Top of SOURCE RECORDS

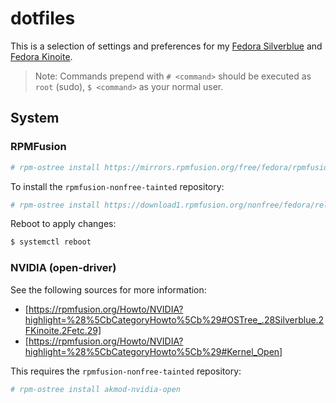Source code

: # dotfiles

This is a selection of settings and preferences for my [Fedora Silverblue](https://fedoraproject.org/atomic-desktops/silverblue/) and [Fedora Kinoite](https://fedoraproject.org/atomic-desktops/kinoite/).

> Note: Commands prepend with `# <command>` should be executed as `root` (sudo), `$ <command>` as your normal user.

## System

### RPMFusion

```bash
# rpm-ostree install https://mirrors.rpmfusion.org/free/fedora/rpmfusion-free-release-$(rpm -E %fedora).noarch.rpm https://mirrors.rpmfusion.org/nonfree/fedora/rpmfusion-nonfree-release-$(rpm -E %fedora).noarch.rpm
```

To install the `rpmfusion-nonfree-tainted` repository:

```bash
# rpm-ostree install https://download1.rpmfusion.org/nonfree/fedora/releases/42/Everything/x86_64/os/Packages/r/rpmfusion-nonfree-release-tainted-$(rpm -E %fedora)-1.noarch.rpm
```

Reboot to apply changes:

```bash
$ systemctl reboot
```

### NVIDIA (open-driver)

See the following sources for more information:
- [https://rpmfusion.org/Howto/NVIDIA?highlight=%28%5CbCategoryHowto%5Cb%29#OSTree_.28Silverblue.2FKinoite.2Fetc.29]
- [https://rpmfusion.org/Howto/NVIDIA?highlight=%28%5CbCategoryHowto%5Cb%29#Kernel_Open]

This requires the `rpmfusion-nonfree-tainted` repository:

```bash
# rpm-ostree install akmod-nvidia-open
```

Bottom of SOURCE RECORDS

*INSTRUCTIONS FOR THE TASK*. Wherever a picture appears in the listing above, drop it, and restate the rest exactly.

*RESPONSE TO THE TASK*.
Source code

: # dotfiles

This is a selection of settings and preferences for my [Fedora Silverblue](https://fedoraproject.org/atomic-desktops/silverblue/) and [Fedora Kinoite](https://fedoraproject.org/atomic-desktops/kinoite/).

> Note: Commands prepend with `# <command>` should be executed as `root` (sudo), `$ <command>` as your normal user.

## System

### RPMFusion

```bash
# rpm-ostree install https://mirrors.rpmfusion.org/free/fedora/rpmfusion-free-release-$(rpm -E %fedora).noarch.rpm https://mirrors.rpmfusion.org/nonfree/fedora/rpmfusion-nonfree-release-$(rpm -E %fedora).noarch.rpm
```

To install the `rpmfusion-nonfree-tainted` repository:

```bash
# rpm-ostree install https://download1.rpmfusion.org/nonfree/fedora/releases/42/Everything/x86_64/os/Packages/r/rpmfusion-nonfree-release-tainted-$(rpm -E %fedora)-1.noarch.rpm
```

Reboot to apply changes:

```bash
$ systemctl reboot
```

### NVIDIA (open-driver)

See the following sources for more information:
- [https://rpmfusion.org/Howto/NVIDIA?highlight=%28%5CbCategoryHowto%5Cb%29#OSTree_.28Silverblue.2FKinoite.2Fetc.29]
- [https://rpmfusion.org/Howto/NVIDIA?highlight=%28%5CbCategoryHowto%5Cb%29#Kernel_Open]

This requires the `rpmfusion-nonfree-tainted` repository:

```bash
# rpm-ostree install akmod-nvidia-open
```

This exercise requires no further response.